Congress enacted the Telecommunications Act of 1996 ("the TCA") to "promote competition and higher quality in American telecommunications services [and] encourage the rapid deployment of new telecommunications technologies" by, among other things, "reduc[ing] impediments imposed by local governments" to the installation of wireless communications facilities. City of Rancho Palos Verdes v. Abrams , 544 U.S. 113, 115, 125 S.Ct. 1453, 1455, 161 L.Ed.2d 316 (2005).

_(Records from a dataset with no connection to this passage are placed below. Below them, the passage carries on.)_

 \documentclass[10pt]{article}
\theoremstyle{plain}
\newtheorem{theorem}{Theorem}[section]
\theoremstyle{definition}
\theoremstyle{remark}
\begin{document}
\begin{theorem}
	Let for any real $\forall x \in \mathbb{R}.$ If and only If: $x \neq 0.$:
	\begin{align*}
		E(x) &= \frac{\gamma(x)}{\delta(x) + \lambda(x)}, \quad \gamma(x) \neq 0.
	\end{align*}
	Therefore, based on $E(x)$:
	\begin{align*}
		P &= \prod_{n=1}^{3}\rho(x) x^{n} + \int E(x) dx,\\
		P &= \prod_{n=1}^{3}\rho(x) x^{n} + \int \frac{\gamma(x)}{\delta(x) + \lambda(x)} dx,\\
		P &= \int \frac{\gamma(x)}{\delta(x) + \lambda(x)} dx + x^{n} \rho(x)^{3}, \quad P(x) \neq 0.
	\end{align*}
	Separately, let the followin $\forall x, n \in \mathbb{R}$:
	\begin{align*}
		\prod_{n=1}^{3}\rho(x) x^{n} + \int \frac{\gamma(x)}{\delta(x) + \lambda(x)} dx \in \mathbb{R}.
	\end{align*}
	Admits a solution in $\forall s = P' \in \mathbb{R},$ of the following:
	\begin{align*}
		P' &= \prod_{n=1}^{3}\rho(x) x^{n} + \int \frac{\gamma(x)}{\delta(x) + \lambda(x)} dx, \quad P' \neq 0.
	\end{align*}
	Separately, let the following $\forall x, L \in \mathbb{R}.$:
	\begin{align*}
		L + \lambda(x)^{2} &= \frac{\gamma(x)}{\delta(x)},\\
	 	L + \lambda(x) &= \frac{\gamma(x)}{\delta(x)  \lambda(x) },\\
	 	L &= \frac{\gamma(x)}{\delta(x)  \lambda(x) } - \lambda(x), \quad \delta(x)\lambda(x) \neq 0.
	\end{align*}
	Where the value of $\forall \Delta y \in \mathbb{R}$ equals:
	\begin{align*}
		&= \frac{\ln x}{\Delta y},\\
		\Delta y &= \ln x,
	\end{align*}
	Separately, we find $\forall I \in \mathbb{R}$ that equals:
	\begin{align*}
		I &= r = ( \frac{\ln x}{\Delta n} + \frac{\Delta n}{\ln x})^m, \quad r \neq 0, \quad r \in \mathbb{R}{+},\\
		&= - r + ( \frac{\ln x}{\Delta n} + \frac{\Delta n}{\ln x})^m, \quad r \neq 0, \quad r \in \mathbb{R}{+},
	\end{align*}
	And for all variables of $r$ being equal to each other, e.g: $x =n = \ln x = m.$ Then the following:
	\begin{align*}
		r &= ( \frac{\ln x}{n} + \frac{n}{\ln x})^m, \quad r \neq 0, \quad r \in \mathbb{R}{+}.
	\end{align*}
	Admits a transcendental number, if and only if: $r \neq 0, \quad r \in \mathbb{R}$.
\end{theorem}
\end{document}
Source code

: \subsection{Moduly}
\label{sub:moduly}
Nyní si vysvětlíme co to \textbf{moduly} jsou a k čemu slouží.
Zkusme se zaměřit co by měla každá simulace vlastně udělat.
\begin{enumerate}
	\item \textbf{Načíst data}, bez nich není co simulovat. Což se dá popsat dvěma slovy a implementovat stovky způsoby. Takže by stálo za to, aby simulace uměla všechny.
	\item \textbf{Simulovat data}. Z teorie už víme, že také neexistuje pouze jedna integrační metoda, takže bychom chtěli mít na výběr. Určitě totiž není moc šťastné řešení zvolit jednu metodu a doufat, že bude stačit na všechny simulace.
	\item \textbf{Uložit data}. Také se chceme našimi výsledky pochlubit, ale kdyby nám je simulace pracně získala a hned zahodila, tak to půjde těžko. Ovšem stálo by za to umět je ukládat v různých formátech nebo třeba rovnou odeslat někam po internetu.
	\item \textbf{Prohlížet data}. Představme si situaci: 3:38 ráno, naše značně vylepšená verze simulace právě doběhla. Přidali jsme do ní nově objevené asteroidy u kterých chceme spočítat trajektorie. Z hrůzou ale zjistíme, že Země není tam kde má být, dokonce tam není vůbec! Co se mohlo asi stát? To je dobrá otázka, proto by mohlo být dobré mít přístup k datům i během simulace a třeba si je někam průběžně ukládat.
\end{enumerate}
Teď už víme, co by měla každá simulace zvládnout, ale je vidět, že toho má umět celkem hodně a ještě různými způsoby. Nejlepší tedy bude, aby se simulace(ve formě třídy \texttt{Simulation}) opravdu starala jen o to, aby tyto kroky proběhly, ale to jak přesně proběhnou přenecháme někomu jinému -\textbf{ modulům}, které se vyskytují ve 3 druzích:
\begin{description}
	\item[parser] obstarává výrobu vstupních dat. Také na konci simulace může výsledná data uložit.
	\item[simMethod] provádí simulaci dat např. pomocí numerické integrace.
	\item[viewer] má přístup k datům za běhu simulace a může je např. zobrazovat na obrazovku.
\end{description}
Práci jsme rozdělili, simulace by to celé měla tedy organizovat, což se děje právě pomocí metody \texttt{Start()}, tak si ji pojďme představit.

Although state and local governments retain "the authority ... over decisions regarding the placement, construction, and modification of personal wireless service facilities," 47 U.S.C. § 332(c)(7)(A), their decisionmaking is subject to certain substantive and procedural limitations. For example, "[t]he regulation of the placement, construction, and modification of personal wireless service facilities ... shall not unreasonably discriminate among providers of functionally equivalent services; and ... shall not prohibit or have the effect of prohibiting the provision of [such] services." Id. § 332(c)(7)(B)(i)(I)(II). "A State or local government ... shall act on any request for authorization to place, construct, or modify personal wireless service facilities within a reasonable period of time ..., taking into account the nature and scope of such request." Id. § 332(c)(7)(B)(ii). And "[a]ny decision ... to deny a request [for such authorization] shall be in writing and supported by substantial evidence." Id. § 332(c)(7)(B)(iii). Congress imposed these limitations on the local permitting process for the construction of cellular communications towers in order to facilitate broader extension of wireless services to the American people. See Abrams , 544 U.S. at 115, 125 S.Ct. at 1455.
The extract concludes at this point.